# NLP Project: Instagram Corpora 💁🏼‍♀️💅🏻✨

In [28]:
from flask_sqlalchemy import SQLAlchemy
from flask import Flask, render_template, request
import sqlite3

import nltk
import pymorphy2
from razdel import sentenize, tokenize
from instagrapi import Client

import csv
from tqdm import tqdm
from collections import defaultdict

pymorph = pymorphy2.MorphAnalyzer()

## 1. Collecting data from Instagram

In [29]:
def lemmatizer(token):
    p = pymorph.parse(token)[0]
    return p.normal_form

In [30]:
def tokenizer(text):
    return [i for i in nltk.word_tokenize(text) if i.isalpha()]

In [4]:
def get_texts_from_instagram(user_ids_list, file_path, USERNAME='your username', 
                             PASSWORD='your password', number_of_posts=50):
    insta_cl = Client()
    insta_cl.login(USERNAME, PASSWORD)
    
    file = open(file_path, 'a', encoding='utf-8')
    writer = csv.writer(file)
    
    sent_id = 1
    for account in tqdm(user_ids_list):
        user_id = insta_cl.user_id_from_username(account)
        medias = insta_cl.user_medias(user_id, number_of_posts)
        for post in medias:
            sentences = [substring.text.replace('\n', ' ') for substring in sentenize(post.caption_text)]
            for sent in sentences:
                if sent:
                    writer.writerow([sent_id, sent, 'https://www.instagram.com/p/' + post.code])
                    sent_id += 1

In [10]:
# Create a list of insta accounts
user_ids_list = [link.strip() for link in open('instagram_ids.txt', encoding='utf-8')]

In [11]:
get_texts_from_instagram(user_ids_list, 'instagram_texts.csv')
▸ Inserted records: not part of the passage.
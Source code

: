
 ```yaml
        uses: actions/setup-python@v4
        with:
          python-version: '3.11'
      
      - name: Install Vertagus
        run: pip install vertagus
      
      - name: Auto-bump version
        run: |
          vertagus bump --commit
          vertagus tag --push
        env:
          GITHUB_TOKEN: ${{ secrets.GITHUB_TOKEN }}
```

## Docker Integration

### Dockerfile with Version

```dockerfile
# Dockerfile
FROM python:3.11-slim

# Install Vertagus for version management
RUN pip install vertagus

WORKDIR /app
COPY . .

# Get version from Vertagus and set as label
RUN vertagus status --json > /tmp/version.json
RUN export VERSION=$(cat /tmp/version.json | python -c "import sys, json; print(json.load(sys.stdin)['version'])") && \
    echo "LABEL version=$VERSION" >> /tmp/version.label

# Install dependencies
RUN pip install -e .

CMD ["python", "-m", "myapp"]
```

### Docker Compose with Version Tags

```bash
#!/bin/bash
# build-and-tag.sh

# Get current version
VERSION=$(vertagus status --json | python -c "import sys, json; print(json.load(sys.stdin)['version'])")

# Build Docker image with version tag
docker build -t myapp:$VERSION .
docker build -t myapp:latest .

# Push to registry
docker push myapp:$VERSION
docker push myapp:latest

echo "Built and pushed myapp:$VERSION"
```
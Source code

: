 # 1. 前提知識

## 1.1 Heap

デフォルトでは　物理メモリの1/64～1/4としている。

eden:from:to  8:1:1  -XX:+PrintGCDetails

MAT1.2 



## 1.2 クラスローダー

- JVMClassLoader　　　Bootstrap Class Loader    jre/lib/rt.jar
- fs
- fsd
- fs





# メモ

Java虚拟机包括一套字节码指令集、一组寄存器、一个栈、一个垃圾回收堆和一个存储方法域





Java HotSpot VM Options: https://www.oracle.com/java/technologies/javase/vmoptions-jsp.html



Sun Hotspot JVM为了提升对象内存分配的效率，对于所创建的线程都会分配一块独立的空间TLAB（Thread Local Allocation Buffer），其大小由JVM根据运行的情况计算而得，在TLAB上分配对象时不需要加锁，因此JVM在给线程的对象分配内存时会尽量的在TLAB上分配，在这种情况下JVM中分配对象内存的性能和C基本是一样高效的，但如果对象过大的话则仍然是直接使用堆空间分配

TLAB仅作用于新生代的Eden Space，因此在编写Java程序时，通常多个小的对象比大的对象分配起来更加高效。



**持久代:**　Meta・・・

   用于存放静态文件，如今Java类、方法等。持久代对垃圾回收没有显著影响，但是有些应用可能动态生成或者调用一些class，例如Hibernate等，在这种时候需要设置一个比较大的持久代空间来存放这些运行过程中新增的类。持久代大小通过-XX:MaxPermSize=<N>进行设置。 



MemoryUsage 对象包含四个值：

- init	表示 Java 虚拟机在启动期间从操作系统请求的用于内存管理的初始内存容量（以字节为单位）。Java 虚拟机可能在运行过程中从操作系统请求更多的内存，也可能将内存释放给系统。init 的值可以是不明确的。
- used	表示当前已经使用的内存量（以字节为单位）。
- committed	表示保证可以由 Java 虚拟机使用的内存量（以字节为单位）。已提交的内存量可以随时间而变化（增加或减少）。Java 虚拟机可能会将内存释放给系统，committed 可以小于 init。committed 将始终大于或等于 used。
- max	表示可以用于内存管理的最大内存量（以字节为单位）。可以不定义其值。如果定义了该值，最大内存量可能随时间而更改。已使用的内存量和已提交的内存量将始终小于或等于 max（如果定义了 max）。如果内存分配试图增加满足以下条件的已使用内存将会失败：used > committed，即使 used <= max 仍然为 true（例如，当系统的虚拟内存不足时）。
100%|██████████| 10/10 [04:05<00:00, 24.59s/it]


## 2. Create a database

**DB desigh:** 
1. A table with context information: context id, context, metadata.
2. A table with morphological features of tokens: id, context id, token, lemma, pos.

In [31]:
conn = sqlite3.connect('insta_corpus.db')
cur = conn.cursor()

cur.execute("""
CREATE TABLE IF NOT EXISTS context_metadata 
(id_cm int PRIMARY KEY, 
context text,
metadata text)
""")

cur.execute("""
CREATE TABLE IF NOT EXISTS morphology 
(id_morph int PRIMARY KEY,
context_id int,
token text,
lemma text,
pos text
)
""")

conn.commit()
conn.close()

### Tokenizing texts and collecting morphological information of tokens

In [32]:
with open('instagram_texts.csv', 'r', encoding='utf-8') as file:
    reader = csv.reader(file)
    sentences = [line for line in reader]

In [33]:
sentences[0]

['1', 'Но давайте честно.', 'https://www.instagram.com/p/CU7q4SBjT8q']
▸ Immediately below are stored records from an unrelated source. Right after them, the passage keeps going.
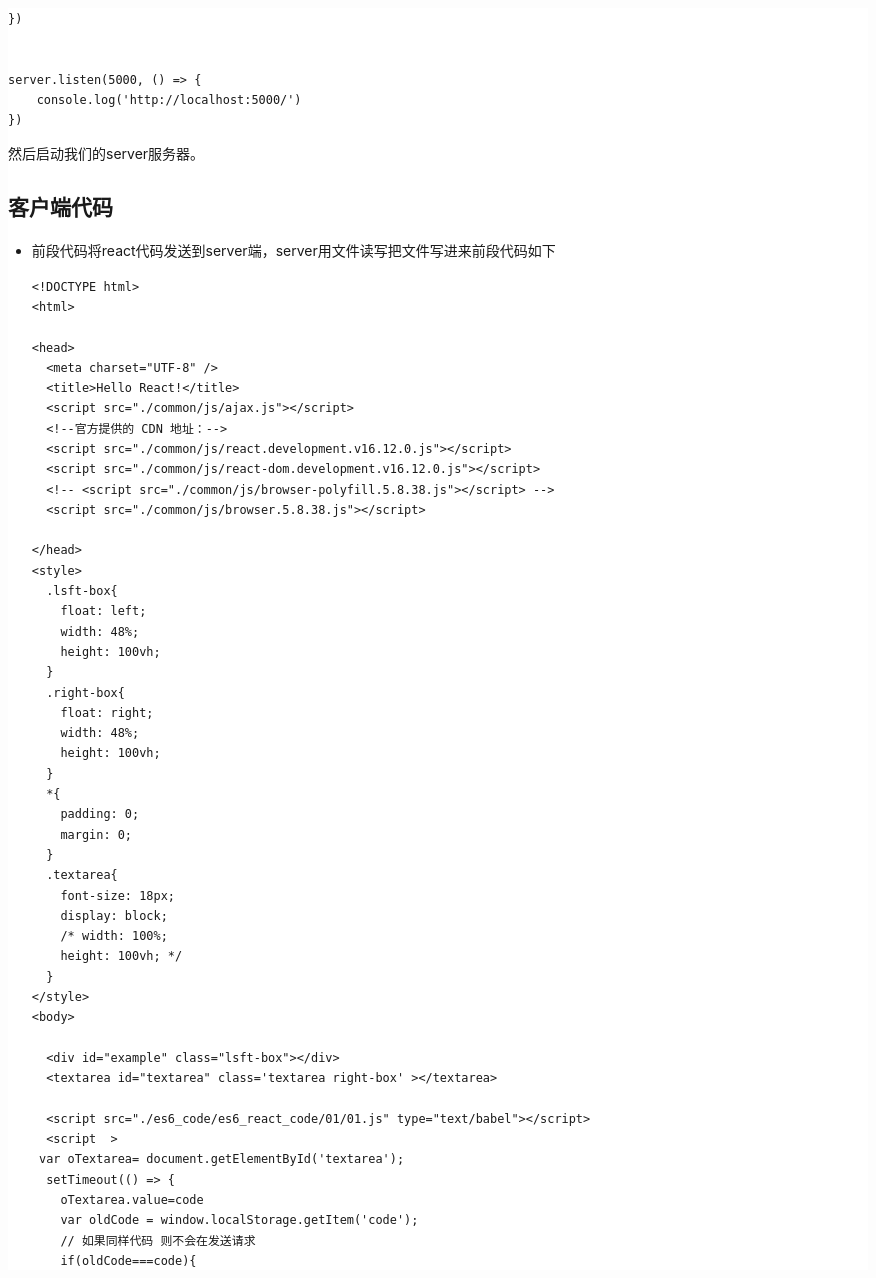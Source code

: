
   ```
  })
  
  
  server.listen(5000, () => {
      console.log('http://localhost:5000/')
  })
  ```

  然后启动我们的server服务器。

## 客户端代码

* 前段代码将react代码发送到server端，server用文件读写把文件写进来前段代码如下

  ```
  <!DOCTYPE html>
  <html>
  
  <head>
    <meta charset="UTF-8" />
    <title>Hello React!</title>
    <script src="./common/js/ajax.js"></script>
    <!--官方提供的 CDN 地址：-->
    <script src="./common/js/react.development.v16.12.0.js"></script>
    <script src="./common/js/react-dom.development.v16.12.0.js"></script>
    <!-- <script src="./common/js/browser-polyfill.5.8.38.js"></script> -->
    <script src="./common/js/browser.5.8.38.js"></script>
  
  </head>
  <style>
    .lsft-box{
      float: left;
      width: 48%;
      height: 100vh;
    }
    .right-box{
      float: right;
      width: 48%;
      height: 100vh;
    }
    *{
      padding: 0;
      margin: 0;
    }
    .textarea{
      font-size: 18px;
      display: block;
      /* width: 100%;
      height: 100vh; */
    }
  </style>
  <body>
  
    <div id="example" class="lsft-box"></div>
    <textarea id="textarea" class='textarea right-box' ></textarea> 
  
    <script src="./es6_code/es6_react_code/01/01.js" type="text/babel"></script>
    <script  >
   var oTextarea= document.getElementById('textarea');
    setTimeout(() => {
      oTextarea.value=code
      var oldCode = window.localStorage.getItem('code');
      // 如果同样代码 则不会在发送请求
      if(oldCode===code){
  ```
### Filling in the 1st table with context id, context and metadata.

In [34]:
conn = sqlite3.connect('insta_corpus.db')
cur = conn.cursor()

for context_id, context, metadata in sentences:
    cur.execute("INSERT or IGNORE INTO context_metadata VALUES (?,?,?)",
                [context_id, context, metadata]) 
    
conn.commit()
conn.close()

In [40]:
def get_context_metadata_for_unigram(unigram_info):
    matches_list = []
    item = unigram_info[0]
    tag = unigram_info[1]
    
    conn = sqlite3.connect('insta_corpus.db')
    cur = conn.cursor()

    for elem in unigram_info:
        id_num = elem['_id']
        context = elem['context']
        metadata = elem['metadata']
        matches_list.append((context, metadata))
    return matches_list

### Filling in the 2nd table with token id, token, lemma, pos, context and metadata.
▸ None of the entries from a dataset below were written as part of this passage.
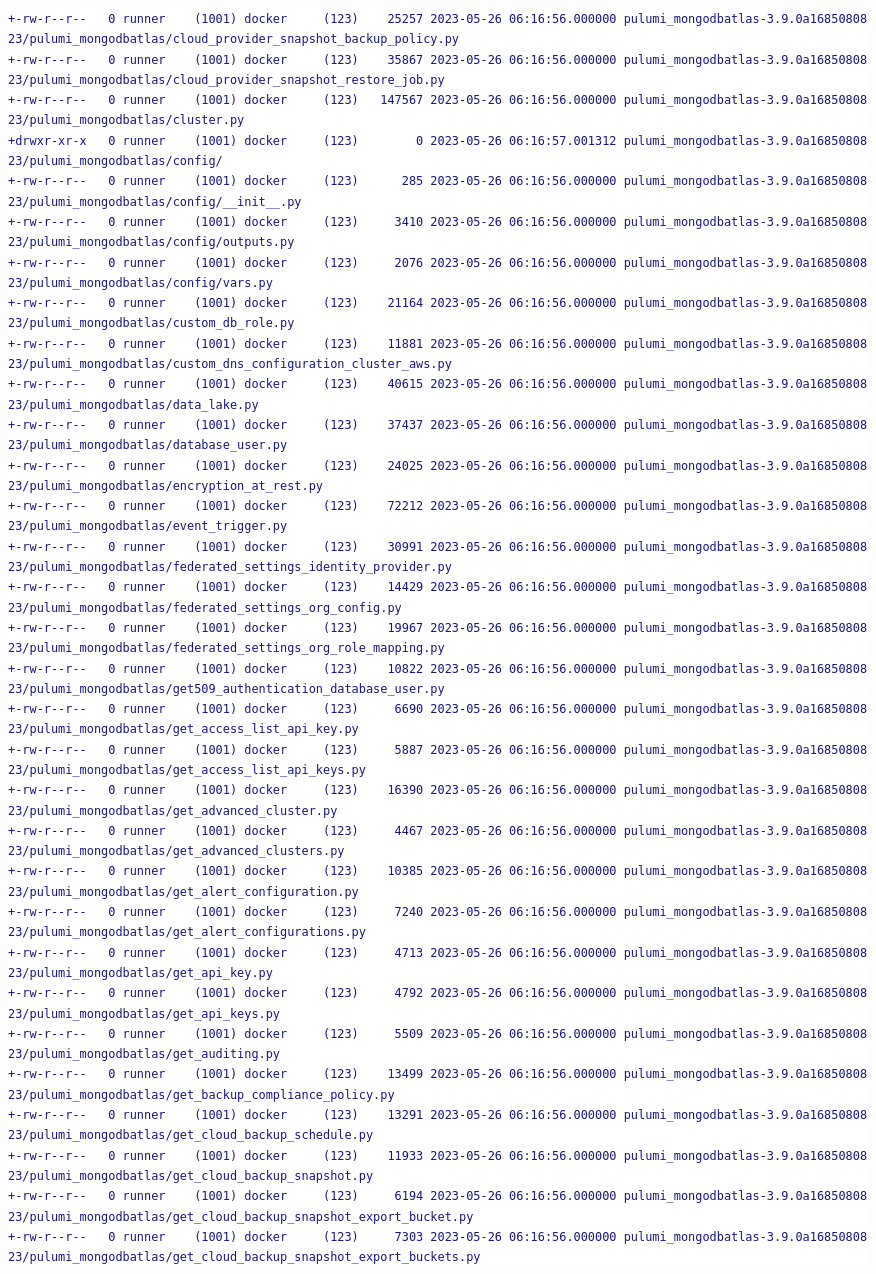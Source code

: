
 ```diff
+-rw-r--r--   0 runner    (1001) docker     (123)    25257 2023-05-26 06:16:56.000000 pulumi_mongodbatlas-3.9.0a1685080823/pulumi_mongodbatlas/cloud_provider_snapshot_backup_policy.py
+-rw-r--r--   0 runner    (1001) docker     (123)    35867 2023-05-26 06:16:56.000000 pulumi_mongodbatlas-3.9.0a1685080823/pulumi_mongodbatlas/cloud_provider_snapshot_restore_job.py
+-rw-r--r--   0 runner    (1001) docker     (123)   147567 2023-05-26 06:16:56.000000 pulumi_mongodbatlas-3.9.0a1685080823/pulumi_mongodbatlas/cluster.py
+drwxr-xr-x   0 runner    (1001) docker     (123)        0 2023-05-26 06:16:57.001312 pulumi_mongodbatlas-3.9.0a1685080823/pulumi_mongodbatlas/config/
+-rw-r--r--   0 runner    (1001) docker     (123)      285 2023-05-26 06:16:56.000000 pulumi_mongodbatlas-3.9.0a1685080823/pulumi_mongodbatlas/config/__init__.py
+-rw-r--r--   0 runner    (1001) docker     (123)     3410 2023-05-26 06:16:56.000000 pulumi_mongodbatlas-3.9.0a1685080823/pulumi_mongodbatlas/config/outputs.py
+-rw-r--r--   0 runner    (1001) docker     (123)     2076 2023-05-26 06:16:56.000000 pulumi_mongodbatlas-3.9.0a1685080823/pulumi_mongodbatlas/config/vars.py
+-rw-r--r--   0 runner    (1001) docker     (123)    21164 2023-05-26 06:16:56.000000 pulumi_mongodbatlas-3.9.0a1685080823/pulumi_mongodbatlas/custom_db_role.py
+-rw-r--r--   0 runner    (1001) docker     (123)    11881 2023-05-26 06:16:56.000000 pulumi_mongodbatlas-3.9.0a1685080823/pulumi_mongodbatlas/custom_dns_configuration_cluster_aws.py
+-rw-r--r--   0 runner    (1001) docker     (123)    40615 2023-05-26 06:16:56.000000 pulumi_mongodbatlas-3.9.0a1685080823/pulumi_mongodbatlas/data_lake.py
+-rw-r--r--   0 runner    (1001) docker     (123)    37437 2023-05-26 06:16:56.000000 pulumi_mongodbatlas-3.9.0a1685080823/pulumi_mongodbatlas/database_user.py
+-rw-r--r--   0 runner    (1001) docker     (123)    24025 2023-05-26 06:16:56.000000 pulumi_mongodbatlas-3.9.0a1685080823/pulumi_mongodbatlas/encryption_at_rest.py
+-rw-r--r--   0 runner    (1001) docker     (123)    72212 2023-05-26 06:16:56.000000 pulumi_mongodbatlas-3.9.0a1685080823/pulumi_mongodbatlas/event_trigger.py
+-rw-r--r--   0 runner    (1001) docker     (123)    30991 2023-05-26 06:16:56.000000 pulumi_mongodbatlas-3.9.0a1685080823/pulumi_mongodbatlas/federated_settings_identity_provider.py
+-rw-r--r--   0 runner    (1001) docker     (123)    14429 2023-05-26 06:16:56.000000 pulumi_mongodbatlas-3.9.0a1685080823/pulumi_mongodbatlas/federated_settings_org_config.py
+-rw-r--r--   0 runner    (1001) docker     (123)    19967 2023-05-26 06:16:56.000000 pulumi_mongodbatlas-3.9.0a1685080823/pulumi_mongodbatlas/federated_settings_org_role_mapping.py
+-rw-r--r--   0 runner    (1001) docker     (123)    10822 2023-05-26 06:16:56.000000 pulumi_mongodbatlas-3.9.0a1685080823/pulumi_mongodbatlas/get509_authentication_database_user.py
+-rw-r--r--   0 runner    (1001) docker     (123)     6690 2023-05-26 06:16:56.000000 pulumi_mongodbatlas-3.9.0a1685080823/pulumi_mongodbatlas/get_access_list_api_key.py
+-rw-r--r--   0 runner    (1001) docker     (123)     5887 2023-05-26 06:16:56.000000 pulumi_mongodbatlas-3.9.0a1685080823/pulumi_mongodbatlas/get_access_list_api_keys.py
+-rw-r--r--   0 runner    (1001) docker     (123)    16390 2023-05-26 06:16:56.000000 pulumi_mongodbatlas-3.9.0a1685080823/pulumi_mongodbatlas/get_advanced_cluster.py
+-rw-r--r--   0 runner    (1001) docker     (123)     4467 2023-05-26 06:16:56.000000 pulumi_mongodbatlas-3.9.0a1685080823/pulumi_mongodbatlas/get_advanced_clusters.py
+-rw-r--r--   0 runner    (1001) docker     (123)    10385 2023-05-26 06:16:56.000000 pulumi_mongodbatlas-3.9.0a1685080823/pulumi_mongodbatlas/get_alert_configuration.py
+-rw-r--r--   0 runner    (1001) docker     (123)     7240 2023-05-26 06:16:56.000000 pulumi_mongodbatlas-3.9.0a1685080823/pulumi_mongodbatlas/get_alert_configurations.py
+-rw-r--r--   0 runner    (1001) docker     (123)     4713 2023-05-26 06:16:56.000000 pulumi_mongodbatlas-3.9.0a1685080823/pulumi_mongodbatlas/get_api_key.py
+-rw-r--r--   0 runner    (1001) docker     (123)     4792 2023-05-26 06:16:56.000000 pulumi_mongodbatlas-3.9.0a1685080823/pulumi_mongodbatlas/get_api_keys.py
+-rw-r--r--   0 runner    (1001) docker     (123)     5509 2023-05-26 06:16:56.000000 pulumi_mongodbatlas-3.9.0a1685080823/pulumi_mongodbatlas/get_auditing.py
+-rw-r--r--   0 runner    (1001) docker     (123)    13499 2023-05-26 06:16:56.000000 pulumi_mongodbatlas-3.9.0a1685080823/pulumi_mongodbatlas/get_backup_compliance_policy.py
+-rw-r--r--   0 runner    (1001) docker     (123)    13291 2023-05-26 06:16:56.000000 pulumi_mongodbatlas-3.9.0a1685080823/pulumi_mongodbatlas/get_cloud_backup_schedule.py
+-rw-r--r--   0 runner    (1001) docker     (123)    11933 2023-05-26 06:16:56.000000 pulumi_mongodbatlas-3.9.0a1685080823/pulumi_mongodbatlas/get_cloud_backup_snapshot.py
+-rw-r--r--   0 runner    (1001) docker     (123)     6194 2023-05-26 06:16:56.000000 pulumi_mongodbatlas-3.9.0a1685080823/pulumi_mongodbatlas/get_cloud_backup_snapshot_export_bucket.py
+-rw-r--r--   0 runner    (1001) docker     (123)     7303 2023-05-26 06:16:56.000000 pulumi_mongodbatlas-3.9.0a1685080823/pulumi_mongodbatlas/get_cloud_backup_snapshot_export_buckets.py
```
A function which outputs a dictionary with token id, token, lemma, pos, context and metadata.

In [37]:
def pymorphy_token_analysis(token, id_num, context_id, context, metadata):
    p = pymorph.parse(token)[0]
    token_info = defaultdict()
    token_info['id'] = id_num
    token_info['token'] = token
        
    if p.tag.POS == 'INFN':
        token_info['POS'] = 'verb'
        token_info['inf'] = 'inf'

    elif p.tag.POS in ['PRTF', 'PRTS']:
        token_info['POS'] = 'verb'
        token_info['partcp'] = 'partcp'
            
    elif p.tag.POS in ['ADJF', 'ADJS']:
        token_info['POS'] = 'adj'
        
    elif p.tag.POS == 'GRND':
        token_info['POS'] = 'verb'
        token_info['ger'] = 'ger'
    else:
        try:
            token_info['POS'] = p.tag.POS.lower()
        except AttributeError:
            token_info['POS'] = None
    
    token_info['lemma'] = pymorph.parse(token)[0].normal_form
    token_info['context_id'] = context_id
    token_info['context'] = context
    token_info['metadata'] = metadata
        
    return token_info

In [38]:
conn = sqlite3.connect('insta_corpus.db')
cur = conn.cursor()

id_num = 1
for sent in sentences:
    context_id = sent[0]
    context = sent[1]
    metadata = sent[2]
    for token in tokenizer(context):
        token_dict = pymorphy_token_analysis(token, id_num, context_id, context, metadata)
        cur.execute("INSERT or IGNORE INTO morphology VALUES (?,?,?,?,?)",
                [token_dict['id'], token_dict['context_id'], token_dict['token'], 
                 token_dict['lemma'], token_dict['POS']])
        id_num += 1

conn.commit()
conn.close()